El Papa rezó donde nació Jesús
Belén, Cisjordania, Reuters
En su visita a Belén, uno de los santuarios más emotivos de la cristiandad, el Papa recurrió a un lenguaje inusitadamente directo para abogar por un Estado palestino, a pesar de haber prometido que se apegaría a temas religiosos durante su peregrinaje de una semana por Tierra Santa, siguiendo los pasos de Jesús.
«Nadie puede desconocer cuánto ha tenido que sufrir el pueblo palestino en las décadas recientes. Su tormento está ante los ojos del mundo.
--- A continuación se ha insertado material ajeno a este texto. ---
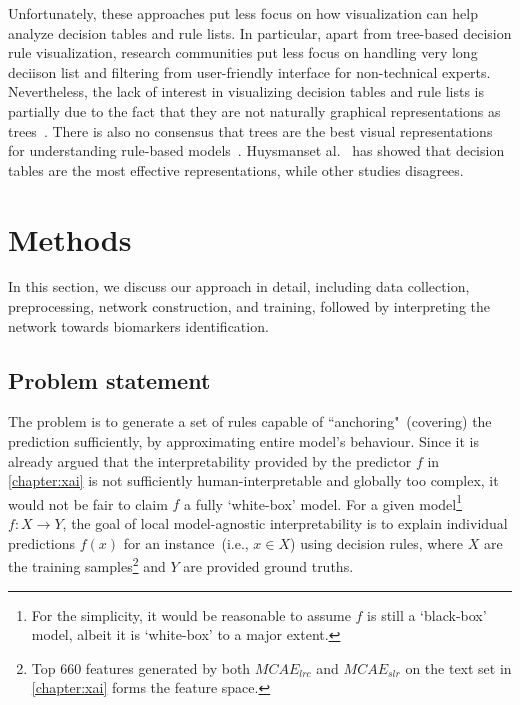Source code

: \hspace*{3.5mm} Unfortunately, these approaches put less focus on how visualization can help analyze decision tables and rule lists. In particular, apart from tree-based decision rule visualization, research communities put less focus on handling very long deciison list and filtering from user-friendly interface for non-technical experts. Nevertheless, the lack of interest in visualizing decision tables and rule lists is partially due to the fact that they are not naturally graphical representations as trees~\cite{ming2018rulematrix}. There is also no consensus that trees are the best visual representations for understanding rule-based models~\cite{ming2018rulematrix}. Huysmanset al.~\cite{mehrabi2019survey} has showed that decision tables are the most effective representations, while other studies disagrees.

\section{Methods} \label{chapter_7:mm}
In this section, we discuss our approach in detail, including data collection, preprocessing, network construction, and training, followed by interpreting the network towards biomarkers identification. 

\subsection{Problem statement}
The problem is to generate a set of rules capable of ``anchoring"~(covering) the prediction sufficiently, by approximating entire model's behaviour. Since it is already argued that the interpretability provided by the predictor ${f}$ in \cref{chapter:xai} is not sufficiently human-interpretable and globally too complex, it would not be fair to claim ${f}$ a fully `white-box' model. For a given model\footnote{For the simplicity, it would be reasonable to assume ${f}$ is  still a `black-box' model, albeit it is `white-box' to a major extent.} ${f}: X \rightarrow Y$, the goal of local model-agnostic interpretability is to explain individual predictions ${f}(x)$ for an instance~(i.e., $x \in X$) using decision rules, where $X$ are the training samples\footnote{Top 660 features generated by both $MCAE_{lrc}$ and $MCAE_{slr}$ on the text set in \cref{chapter:xai} forms the feature space.} and $Y$ are provided ground truths. %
Y ha transcurrido durante demasiado tiempo», dijo el Papa, en la ceremonia de bienvenida que le ofreció el presidente de la Autoridad Palestina, Yasser Arafat.
En una jornada de gestos de respaldo que dejaron a Arafat resplandeciente de gozo, el Pontífice dijo que el Vaticano siempre había reconocido que el pueblo palestino, «posee el derecho natural a una patria y el derecho a vivir en paz y en tranquilidad con los otros pueblos de esta área».
Israel desestimó las observaciones y dijo que sólo reiteraban una postura ya conocida del Vaticano. Funcionarios israelíes dijeron que estaban negociando qué forma podría tener un Estado palestino.
Tras la ceremonia de llegada, el Pontífice ofició una misa en la Plaza del Pesebre y luego pasó varios minutos orando en silencio ante el pesebre, en una gruta bajo la adyacente Iglesia de la Natividad, donde se cree que nació Jesús.
El Pontífice se dirigió luego al cercano campamento para refugiados Dheisheh, que es considerado tanto símbolo de los sufrimientos palestinos como de las esperanzas de un estado.
El campamento, establecido en 1949, sigue albergando a 9.600 residentes, casi todos musulmanes.
El endeble Pontífice ingresó al campamento apoyado en la mano de Arafat, quien claramente fue estimulado por la visita.
El futuro de unos cuatro millones de refugiados palestinos figura entre los tópicos clave que los negociadores israelíes y palestinos buscan resolver a más tardar para setiembre, en un acuerdo definitivo de paz cuyas negociaciones se reanudaron esta semana en Washington.
En un mensaje que dirigió ante una escuela para niños en el campamento, que estaba decorado con banderas palestinas y vaticanas, el Papa dijo que existe la urgente necesidad de una solución justa a las causas subyacentes de las deterioradas condiciones de los refugiados a lo largo de los años.
«Insto a todos los lderes políticos a implementar los acuerdos que ya se han logrado y a avanzar hacia la paz que anhelan todos los hombres y mujeres razonables», dijo.
Assad Abdul-Rahman, un dirigente palestino, dijo en un emotivo discurso al Pontífice: «La Tierra Prometida jamás será la tierra prometida hasta que los derechos de nuestros refugiados, su derecho a regresar, se implementen en su totalidad».
A su llegada a Belén, ciudad cisjordana bajo gobierno palestino, el Pontífice besó un cuenco con tierra que le ofrecieron una niña y un niño palestinos, en un gesto que los palestinos consideraron un sello papal sobre sus demandas de establecer un Estado independiente en la Cisjordania y Gaza.
Al ser consultado sobre el gesto, el portavoz del Vaticano, Joaquín Navarro-Valls, dijo que no implicaba reconocimiento a un Estado palestino porque aún no se ha declarado la independencia.
«Habría sido muy extraño que el Papa no besara la tierra en el sitio donde nació Jesús», afirmó.